Many political people gained attention for themselves by trashing Lee back when his film crews were in Chicago shooting the footage that will eventually become the film that is scheduled to be released next month.

NOW, A TRAILER that will play in movie theaters for the next few weeks is promoting the film.

Like most trailers, it is a brief strip that depicts the “big name” actors who will be in the project and probably shows us all the highlights of the film – but in such a non-contextual way that we have no clue what the film truly is about.

After all, why should we see the film if the whole story got revealed in a 30-second video blitz?

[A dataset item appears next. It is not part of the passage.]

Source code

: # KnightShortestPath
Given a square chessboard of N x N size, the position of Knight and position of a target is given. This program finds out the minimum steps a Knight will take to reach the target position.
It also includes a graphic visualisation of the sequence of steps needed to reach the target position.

Personally, the fact that actor Samuel L. Jackson is involved intrigues me enough to think this film might be worth some attention – although learning that actor John Cusack is playing a Father Pfleger-like priest makes me think it will be too over the top.

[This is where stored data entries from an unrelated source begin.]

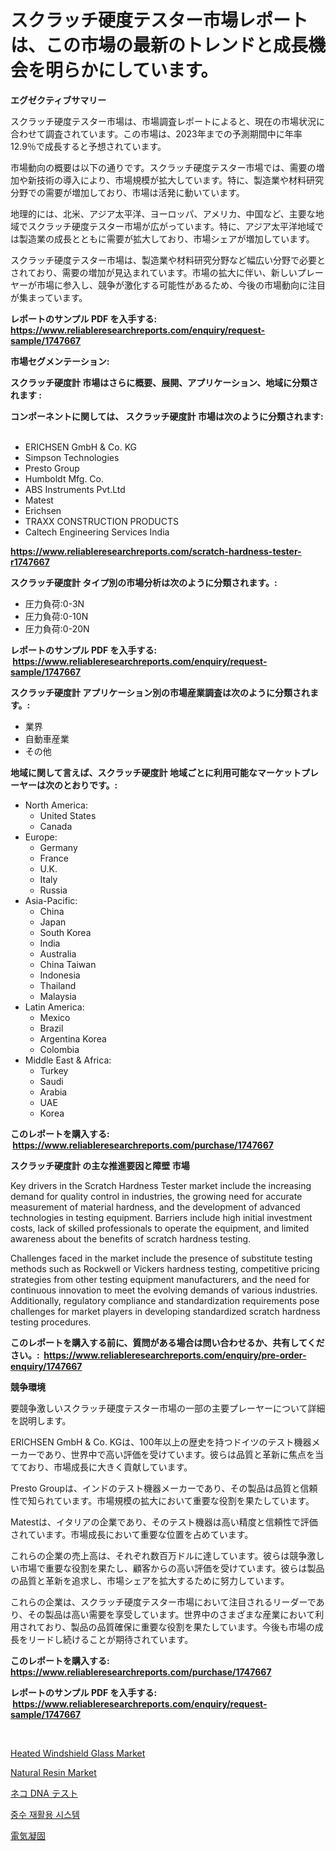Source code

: <p><h1>スクラッチ硬度テスター市場レポートは、この市場の最新のトレンドと成長機会を明らかにしています。</h1></p><p><strong>エグゼクティブサマリー</strong></p>
<p><p>スクラッチ硬度テスター市場は、市場調査レポートによると、現在の市場状況に合わせて調査されています。この市場は、2023年までの予測期間中に年率12.9％で成長すると予想されています。</p><p>市場動向の概要は以下の通りです。スクラッチ硬度テスター市場では、需要の増加や新技術の導入により、市場規模が拡大しています。特に、製造業や材料研究分野での需要が増加しており、市場は活発に動いています。</p><p>地理的には、北米、アジア太平洋、ヨーロッパ、アメリカ、中国など、主要な地域でスクラッチ硬度テスター市場が広がっています。特に、アジア太平洋地域では製造業の成長とともに需要が拡大しており、市場シェアが増加しています。</p><p>スクラッチ硬度テスター市場は、製造業や材料研究分野など幅広い分野で必要とされており、需要の増加が見込まれています。市場の拡大に伴い、新しいプレーヤーが市場に参入し、競争が激化する可能性があるため、今後の市場動向に注目が集まっています。</p></p>
<p><strong>レポートのサンプル PDF を入手する: <a href="https://www.reliableresearchreports.com/enquiry/request-sample/1747667">https://www.reliableresearchreports.com/enquiry/request-sample/1747667</a></strong></p>
<p><strong>市場セグメンテーション:</strong></p>
<p><strong> スクラッチ硬度計 市場はさらに概要、展開、アプリケーション、地域に分類されます :</strong></p>
<p><strong>コンポーネントに関しては、 スクラッチ硬度計 市場は次のように分類されます: &nbsp;</strong></p>
<p><ul><li>ERICHSEN GmbH & Co. KG</li><li>Simpson Technologies</li><li>Presto Group</li><li>Humboldt Mfg. Co.</li><li>ABS Instruments Pvt.Ltd</li><li>Matest</li><li>Erichsen</li><li>TRAXX CONSTRUCTION PRODUCTS</li><li>Caltech Engineering Services India</li></ul></p>
<p><strong><a href="https://www.reliableresearchreports.com/scratch-hardness-tester-r1747667">https://www.reliableresearchreports.com/scratch-hardness-tester-r1747667</a></strong></p>
<p><strong> スクラッチ硬度計 タイプ別の市場分析は次のように分類されます。:</strong></p>
<p><ul><li>圧力負荷:0-3N</li><li>圧力負荷:0-10N</li><li>圧力負荷:0-20N</li></ul></p>
<p><strong>レポートのサンプル PDF を入手する: &nbsp;<a href="https://www.reliableresearchreports.com/enquiry/request-sample/1747667">https://www.reliableresearchreports.com/enquiry/request-sample/1747667</a></strong></p>
<p><strong> スクラッチ硬度計 アプリケーション別の市場産業調査は次のように分類されます。:</strong></p>
<p><ul><li>業界</li><li>自動車産業</li><li>その他</li></ul></p>
<p><strong>地域に関して言えば、スクラッチ硬度計 地域ごとに利用可能なマーケットプレーヤーは次のとおりです。:</strong></p>
<p><ul>
    <li>
        North America:
        <ul>
            <li>United States</li>
            <li>Canada</li>
        </ul>
    </li>
    <li>
        Europe:
        <ul>
            <li>Germany</li>
            <li>France</li>
            <li>U.K.</li>
            <li>Italy</li>
            <li>Russia</li>
        </ul>
    </li>
    <li>
        Asia-Pacific:
        <ul>
            <li>China</li>
            <li>Japan</li>
            <li>South Korea</li>
            <li>India</li>
            <li>Australia</li>
            <li>China Taiwan</li>
            <li>Indonesia</li>
            <li>Thailand</li>
            <li>Malaysia</li>
        </ul>
    </li>
    <li>
        Latin America:
        <ul>
            <li>Mexico</li>
            <li>Brazil</li>
            <li>Argentina Korea</li>
            <li>Colombia</li>
        </ul>
    </li>
    <li>
        Middle East & Africa:
        <ul>
            <li>Turkey</li>
            <li>Saudi</li>
            <li>Arabia</li>
            <li>UAE</li>
            <li>Korea</li>
        </ul>
    </li>
    </ul></p>
<p><strong>このレポートを購入する: &nbsp;<a href="https://www.reliableresearchreports.com/purchase/1747667">https://www.reliableresearchreports.com/purchase/1747667</a></strong></p>
<p><strong>スクラッチ硬度計 の主な推進要因と障壁 市場</strong></p>
<p><p>Key drivers in the Scratch Hardness Tester market include the increasing demand for quality control in industries, the growing need for accurate measurement of material hardness, and the development of advanced technologies in testing equipment. Barriers include high initial investment costs, lack of skilled professionals to operate the equipment, and limited awareness about the benefits of scratch hardness testing.</p><p>Challenges faced in the market include the presence of substitute testing methods such as Rockwell or Vickers hardness testing, competitive pricing strategies from other testing equipment manufacturers, and the need for continuous innovation to meet the evolving demands of various industries. Additionally, regulatory compliance and standardization requirements pose challenges for market players in developing standardized scratch hardness testing procedures.</p></p>
<p><strong>このレポートを購入する前に、質問がある場合は問い合わせるか、共有してください。:&nbsp; <a href="https://www.reliableresearchreports.com/enquiry/pre-order-enquiry/1747667">https://www.reliableresearchreports.com/enquiry/pre-order-enquiry/1747667</a></strong></p>
<p><strong>競争環境</strong></p>
<p><p>要競争激しいスクラッチ硬度テスター市場の一部の主要プレーヤーについて詳細を説明します。</p><p>ERICHSEN GmbH & Co. KGは、100年以上の歴史を持つドイツのテスト機器メーカーであり、世界中で高い評価を受けています。彼らは品質と革新に焦点を当てており、市場成長に大きく貢献しています。</p><p>Presto Groupは、インドのテスト機器メーカーであり、その製品は品質と信頼性で知られています。市場規模の拡大において重要な役割を果たしています。</p><p>Matestは、イタリアの企業であり、そのテスト機器は高い精度と信頼性で評価されています。市場成長において重要な位置を占めています。</p><p>これらの企業の売上高は、それぞれ数百万ドルに達しています。彼らは競争激しい市場で重要な役割を果たし、顧客からの高い評価を受けています。彼らは製品の品質と革新を追求し、市場シェアを拡大するために努力しています。</p><p>これらの企業は、スクラッチ硬度テスター市場において注目されるリーダーであり、その製品は高い需要を享受しています。世界中のさまざまな産業において利用されており、製品の品質確保に重要な役割を果たしています。今後も市場の成長をリードし続けることが期待されています。</p></p>
<p><strong>このレポートを購入する: &nbsp; <a href="https://www.reliableresearchreports.com/purchase/1747667">https://www.reliableresearchreports.com/purchase/1747667</a></strong></p>
<p><strong>レポートのサンプル PDF を入手する: &nbsp;<a href="https://www.reliableresearchreports.com/enquiry/request-sample/1747667">https://www.reliableresearchreports.com/enquiry/request-sample/1747667</a></strong><strong></strong></p>
<p>&nbsp;</p>
<p><p><a href="https://www.linkedin.com/pulse/heated-windshield-glass-market-furnish-information-size-share-mxv4f?trackingId=Oqb3kH7xHzzHnoInueC2tw%3D%3D">Heated Windshield Glass Market</a></p><p><a href="https://www.linkedin.com/pulse/natural-resin-market-size-examines-its-scope-primary-focus-cyiff?trackingId=9zKEm2tfmWThHF7SeJWzgw%3D%3D">Natural Resin Market</a></p><p><a href="https://medium.com/@russellrodriguez2727/%E3%82%AD%E3%83%A3%E3%83%83%E3%83%88dna%E3%83%86%E3%82%B9%E3%83%88%E5%B8%82%E5%A0%B4%E3%81%AE%E3%82%B7%E3%82%A7%E3%82%A2%E3%81%AE%E9%80%B2%E5%8C%96%E3%81%8A%E3%82%88%E3%81%B3%E5%B8%82%E5%A0%B4%E6%88%90%E9%95%B7%E3%81%AE%E3%83%88%E3%83%AC%E3%83%B3%E3%83%892024%E5%B9%B4%E3%81%8B%E3%82%892031%E5%B9%B4%E3%81%BE%E3%81%A7-b20914383566">ネコ DNA テスト</a></p><p><a href="https://medium.com/@kylevasquez266/%ED%9A%8C%EC%83%89-%EC%88%98%EC%9E%AC-%EC%88%9C%ED%99%98-%EC%8B%9C%EC%8A%A4%ED%85%9C-%EC%8B%9C%EC%9E%A5%EC%9D%80-%EC%8B%9C%EC%9E%A5-%EC%A0%90%EC%9C%A0%EC%9C%A8-%EA%B7%9C%EB%AA%A8-%EB%B0%8F-2031%EB%85%84%EA%B9%8C%EC%A7%80-%EC%98%88%EC%83%81-%EC%98%88%EC%B8%A1%EC%97%90-%EC%A4%91%EC%A0%90%EC%9D%84-%EB%91%A1%EB%8B%88%EB%8B%A4-3b3d60b41f75">중수 재활용 시스템</a></p><p><a href="https://medium.com/@dixiegrimes2023/%E9%9B%BB%E6%B0%97%E5%87%9D%E9%9B%86%E5%B8%82%E5%A0%B4%E3%81%AE%E8%A6%8F%E6%A8%A1%E3%81%A8%E5%B8%82%E5%A0%B4%E5%8B%95%E5%90%91-%E5%AE%8C%E5%85%A8%E3%81%AA%E7%94%A3%E6%A5%AD%E6%A6%82%E8%A6%81-2024%E5%B9%B4%E3%81%8B%E3%82%892031%E5%B9%B4%E3%81%BE%E3%81%A7-317998cc4fe1">電気凝固</a></p></p>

BUT FOR MOST people, I suspect the whole reason they’re getting worked up over the film is the subject material – an aspect of Chicago that some people like to blow completely out of proportion.

While other people want to go so far out of their way to ignore to as to assuage any guilt they ought to be feeling. If anything, it is those people whose skin Lee is trying to get under.

How else to explain the line of narration used in the trailer telling us that the homicide total in Chicago tops the casualty total of American Special Forces who served in Iraq?

That’s a loaded statement in and of itself. It should not be taken as a simple fact that cannot be questioned. It needs to be kept in its own unique context.

YET I HAVE to admit the real problem when it comes to urban violence in Chicago isn’t really that people in select neighborhoods are killing each other off.

It is that the rest of us (those of us fortunate enough to not live in a place like Englewood or North Lawndale) all too often are willing to accept those homicide totals – so long as they stay within the boundaries of those neighborhoods.

We may very well think on some level that “those people” just don’t know any better, or don’t really matter. So long as “real people” (like ourselves) aren’t impacted, we can live with those homicide totals.

Those news stories we see in Monday morning newspapers every so often about how the death tally took a jolt upward are something we think of as merely a part of the local color.

SO LONG AS none of the addresses of where those violent outbursts took place are anywhere near a place we have ever gone to, we tolerate it. That is the REAL problem our society faces, and I don’t know how successfully a Spike Lee film will be able to take this issue on.

For every notable moment in “Do the Right Thing” (I’m still appalled by actor John Turturro’s racist pizzeria worker, even though I know such people really do exist and pass themselves off as respectable), we get something so absurd as in “Bamboozled.”

Which is my own personal fear about “Chi-raq” – it could wind up providing such a ridiculous vision of what is happening in certain parts of our city that it makes the masses amongst us all the more that this is an issue that really doesn’t impact us!

Adding to the isolation that certain residents of Chicago could wind up feeling would be the ultimate low blow to their futures.


EDITOR’S NOTE: Excuse me for thinking it presumptuous to think anyone is going to get the allusions to Lysistrata – they’re more likely to think it is a film done partially in rap.